Als registratie geldt een registratie in de zin van het Besluit aanwijzing registraties gezamenlijke huishouding 1998. De SVB houdt voor de toepassing van deze bepaling geen rekening met registraties die door betrokkene betwist worden. Dit is het geval, indien betrokkene bezwaar heeft aangetekend tegen een beschikking waarin is bepaald dat hij een gezamenlijke huishouding voert en deze beschikking nog niet rechtens onaantastbaar is geworden en indien betrokkene een verzoek tot verbetering of wijziging van een registratie heeft gedaan bij de registratiehouder of een verzoek heeft ingediend bij de rechtbank tot aanpassing van de registratie.

Het onweerlegbaar rechtsvermoeden houdt in dat de betrokkene wél het bestaan van de situaties waarin uitgegaan moet worden van een gezamenlijke huishouding kan weerleggen. Als echter is vastgesteld dat zich een van deze situaties voordoet kan hij niet tegenwerpen dat er desondanks geen sprake is van wederzijdse verzorging.

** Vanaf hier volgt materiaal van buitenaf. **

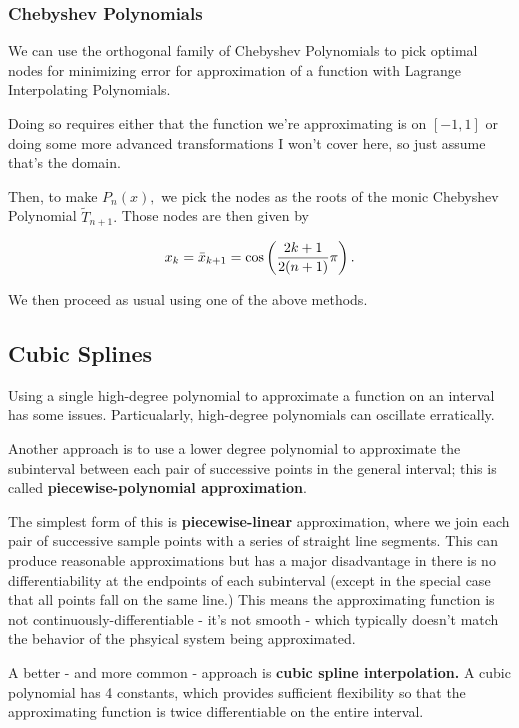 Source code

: \documentclass{article}
\begin{document}
\subsubsection{Chebyshev Polynomials}

We can use the \@{orthogonal} family of Chebyshev Polynomials to pick optimal nodes for minimizing error for approximation of a function with Lagrange Interpolating Polynomials.

Doing so requires either that the function we're approximating is on $[-1, 1]$ or doing some more advanced transformations I won't cover here, so just assume that's the domain.

Then, to make $P_n(x),$ we pick the nodes as the roots of the monic Chebyshev Polynomial $\tilde{T}_{n+1}.$ Those nodes are then given by

\[ x_k = \bar{x}_{k+1} = \cos{\parens{\frac{2k + 1}{2(n+1)} \pi}.} \]

We then proceed as usual using one of the above methods.
 
\subsection{Cubic Splines}

Using a single high-degree polynomial to approximate a function on an interval has some issues. Particualarly, high-degree polynomials can oscillate erratically.

Another approach is to use a lower degree polynomial to approximate the subinterval between each pair of successive points in the general interval; this is called \textbf{piecewise-polynomial approximation}.

The simplest form of this is \textbf{piecewise-linear} approximation, where we join each pair of successive sample points with a series of straight line segments. This can produce reasonable approximations but has a major disadvantage in there is no differentiability at the endpoints of each subinterval (except in the special case that all points fall on the same line.) This means the approximating function is not \@{continuously-differentiable} - it's not \@{smooth} - which typically doesn't match the behavior of the phsyical system being approximated.

A better - and more common - approach is \textbf{cubic spline interpolation.} A cubic polynomial has 4 constants, which provides sufficient flexibility so that the approximating function is twice \@{differentiable} on the entire interval.
\end{document}

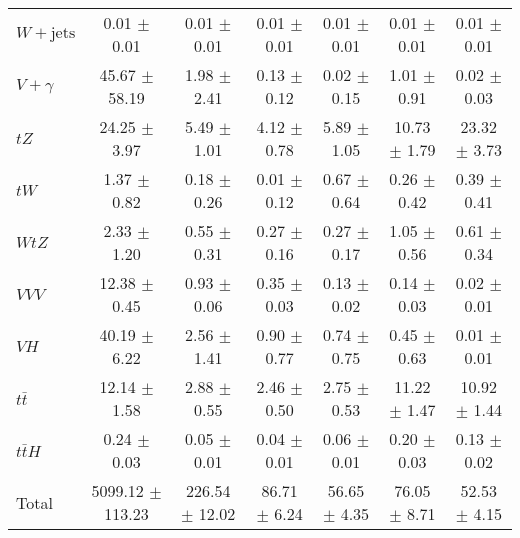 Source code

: \begin{tabular}{|l|c|c|c|c|c|c|}
  $W+\text{jets}$   & 0.01 $\pm$ 0.01 & 0.01 $\pm$ 0.01 & 0.01 $\pm$ 0.01 & 0.01 $\pm$ 0.01 & 0.01 $\pm$ 0.01 & 0.01 $\pm$ 0.01 \\ 
  $V+\gamma$   & 45.67 $\pm$ 58.19 & 1.98 $\pm$ 2.41 & 0.13 $\pm$ 0.12 & 0.02 $\pm$ 0.15 & 1.01 $\pm$ 0.91 & 0.02 $\pm$ 0.03 \\ 
  $tZ$   & 24.25 $\pm$ 3.97 & 5.49 $\pm$ 1.01 & 4.12 $\pm$ 0.78 & 5.89 $\pm$ 1.05 & 10.73 $\pm$ 1.79 & 23.32 $\pm$ 3.73 \\ 
  $tW$   & 1.37 $\pm$ 0.82 & 0.18 $\pm$ 0.26 & 0.01 $\pm$ 0.12 & 0.67 $\pm$ 0.64 & 0.26 $\pm$ 0.42 & 0.39 $\pm$ 0.41 \\ 
  $WtZ$   & 2.33 $\pm$ 1.20 & 0.55 $\pm$ 0.31 & 0.27 $\pm$ 0.16 & 0.27 $\pm$ 0.17 & 1.05 $\pm$ 0.56 & 0.61 $\pm$ 0.34 \\ 
  $VVV$   & 12.38 $\pm$ 0.45 & 0.93 $\pm$ 0.06 & 0.35 $\pm$ 0.03 & 0.13 $\pm$ 0.02 & 0.14 $\pm$ 0.03 & 0.02 $\pm$ 0.01 \\ 
  $VH$   & 40.19 $\pm$ 6.22 & 2.56 $\pm$ 1.41 & 0.90 $\pm$ 0.77 & 0.74 $\pm$ 0.75 & 0.45 $\pm$ 0.63 & 0.01 $\pm$ 0.01 \\ 
  $t\bar{t}$   & 12.14 $\pm$ 1.58 & 2.88 $\pm$ 0.55 & 2.46 $\pm$ 0.50 & 2.75 $\pm$ 0.53 & 11.22 $\pm$ 1.47 & 10.92 $\pm$ 1.44 \\ 
  $t\bar{t}H$   & 0.24 $\pm$ 0.03 & 0.05 $\pm$ 0.01 & 0.04 $\pm$ 0.01 & 0.06 $\pm$ 0.01 & 0.20 $\pm$ 0.03 & 0.13 $\pm$ 0.02 \\ 
\hline 
  Total  & 5099.12 $\pm$ 113.23 & 226.54 $\pm$ 12.02 & 86.71 $\pm$ 6.24 & 56.65 $\pm$ 4.35 & 76.05 $\pm$ 8.71 & 52.53 $\pm$ 4.15 \\ 
\hline 
\end{tabular} 
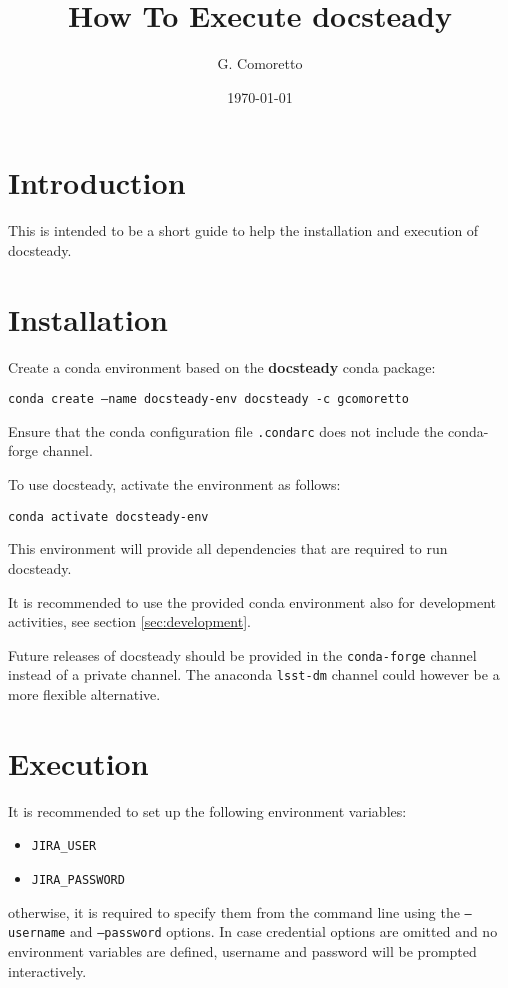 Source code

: \documentclass[DM]{lsstdoc}
\author{G. Comoretto}
\begin{document}
\date{\today}

\title{How To Execute docsteady}
\mkshorttitle

\section{Introduction}

This is intended to be a short guide to help the installation and  execution of docsteady.


\section{Installation}\label{sec:install}

Create a conda environment based on the \textbf{docsteady} conda package:

\texttt{conda create --name docsteady-env docsteady -c gcomoretto}

Ensure that the conda configuration file  \texttt{.condarc} does not include the conda-forge channel.

To use docsteady, activate the environment as follows:

\texttt{conda activate docsteady-env}

This environment will provide all dependencies that are required to run docsteady.

It is recommended to use the provided conda environment also for development activities, see section \ref{sec:development}.

Future releases of docsteady should be provided in the \texttt{conda-forge} channel instead of a private channel. 
The anaconda \texttt{lsst-dm} channel could however be a more flexible alternative.



\section{Execution}

It is recommended to set up the following environment variables:

\begin{itemize}
\item \texttt{JIRA\_USER}
\item \texttt{JIRA\_PASSWORD}
\end{itemize}

otherwise, it is required to specify them from the command line using the \texttt{--username} and \texttt{--password} options.
In case credential options are omitted and no environment variables are defined, username and password will be prompted interactively.
\end{document}
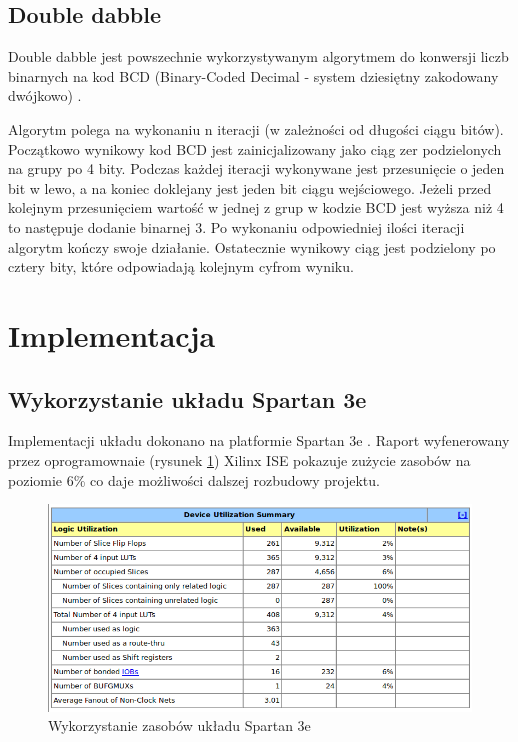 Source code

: \documentclass[a4paper]{article}
\begin{document}
\subsection{Double dabble}
Double dabble jest powszechnie wykorzystywanym algorytmem do konwersji liczb binarnych na kod BCD (Binary-Coded Decimal - system dziesiętny zakodowany dwójkowo) \cite{bib_dabble}. 

Algorytm polega na wykonaniu n iteracji (w zależności od długości ciągu bitów). Początkowo wynikowy kod BCD jest zainicjalizowany jako ciąg zer podzielonych na grupy po 4 bity. Podczas każdej iteracji wykonywane jest przesunięcie o jeden bit w lewo, a na koniec doklejany jest jeden bit ciągu wejściowego. Jeżeli przed kolejnym przesunięciem wartość w jednej z grup w kodzie BCD jest wyższa niż 4 to następuje dodanie binarnej 3. Po wykonaniu odpowiedniej ilości iteracji algorytm kończy swoje działanie. Ostatecznie wynikowy ciąg jest podzielony po cztery bity, które odpowiadają kolejnym cyfrom wyniku. 

\section{Implementacja}

\subsection{Wykorzystanie układu Spartan 3e}

Implementacji układu dokonano na platformie Spartan 3e \cite{bib_spartan}. Raport wyfenerowany przez oprogramownaie (rysunek \ref{raport}) Xilinx ISE pokazuje zużycie zasobów na poziomie 6\% co daje możliwości dalszej rozbudowy projektu.

\begin{figure}[H]
\begin{center}
\includegraphics[width=14cm]{graphics/summary.png}
\end{center}
\caption{Wykorzystanie zasobów układu Spartan 3e}
\label{raport}
\end{figure}
\end{document}
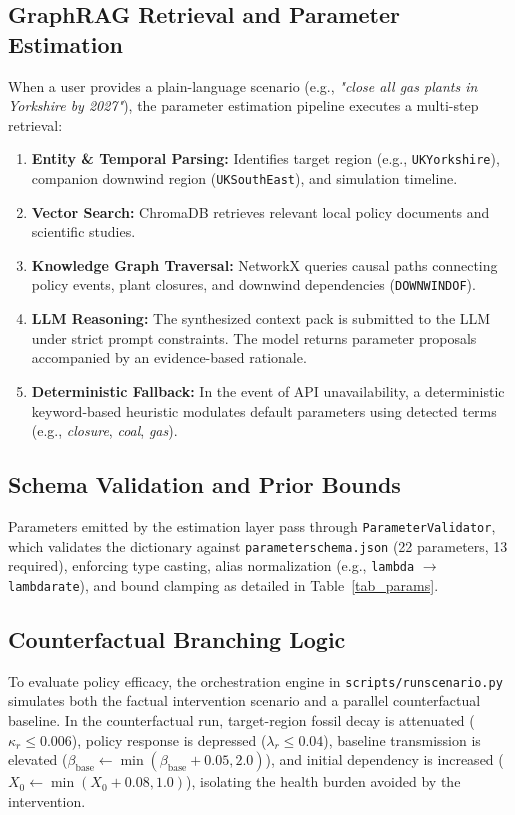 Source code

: \documentclass[conference]{IEEEtran}
\renewcommand{\_}{\textunderscore\allowbreak{}}%
\begin{document}
\subsection{GraphRAG Retrieval and Parameter Estimation}
When a user provides a plain-language scenario (e.g., \textit{"close all gas plants in Yorkshire by 2027"}), the parameter estimation pipeline executes a multi-step retrieval:
\begin{enumerate}
    \item \textbf{Entity \& Temporal Parsing:} Identifies target region (e.g., \texttt{UK\_Yorkshire}), companion downwind region (\texttt{UK\_SouthEast}), and simulation timeline.
    \item \textbf{Vector Search:} ChromaDB retrieves relevant local policy documents and scientific studies.
    \item \textbf{Knowledge Graph Traversal:} NetworkX queries causal paths connecting policy events, plant closures, and downwind dependencies (\texttt{DOWNWIND\_OF}).
    \item \textbf{LLM Reasoning:} The synthesized context pack is submitted to the LLM under strict prompt constraints. The model returns parameter proposals accompanied by an evidence-based rationale.
    \item \textbf{Deterministic Fallback:} In the event of API unavailability, a deterministic keyword-based heuristic modulates default parameters using detected terms (e.g., \textit{closure}, \textit{coal}, \textit{gas}).
\end{enumerate}

\subsection{Schema Validation and Prior Bounds}
Parameters emitted by the estimation layer pass through \texttt{ParameterValidator}, which validates the dictionary against \texttt{parameter\_schema.json} (22 parameters, 13 required), enforcing type casting, alias normalization (e.g., \texttt{lambda} $\to$ \texttt{lambda\_rate}), and bound clamping as detailed in Table~\ref{tab_params}.

\subsection{Counterfactual Branching Logic}
To evaluate policy efficacy, the orchestration engine in \texttt{scripts/run\_scenario.py} simulates both the factual intervention scenario and a parallel counterfactual baseline. In the counterfactual run, target-region fossil decay is attenuated ($\kappa_r \le 0.006$), policy response is depressed ($\lambda_r \le 0.04$), baseline transmission is elevated ($\beta_{\text{base}} \gets \min(\beta_{\text{base}} + 0.05, 2.0)$), and initial dependency is increased ($X_0 \gets \min(X_0 + 0.08, 1.0)$), isolating the health burden avoided by the intervention.
\end{document}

De Remigratiewet noemt geen situaties die een onweerlegbaar rechtsvermoeden van een gezamenlijke huishouding opleveren. Indien echter sprake is van een situatie die in het kader van de AOW en Anw een onweerlegbaar rechtsvermoeden oplevert, dan gaat de SVB er voor de toepassing van de Remigratiewet van uit dat een gezamenlijke huishouding bestaat.

Het bestaan van een onweerlegbaar rechtsvermoeden kan er niet toe leiden dat twee personen als gehuwd worden aangemerkt indien zij deel uitmaken van een meerpersoonshuishouding.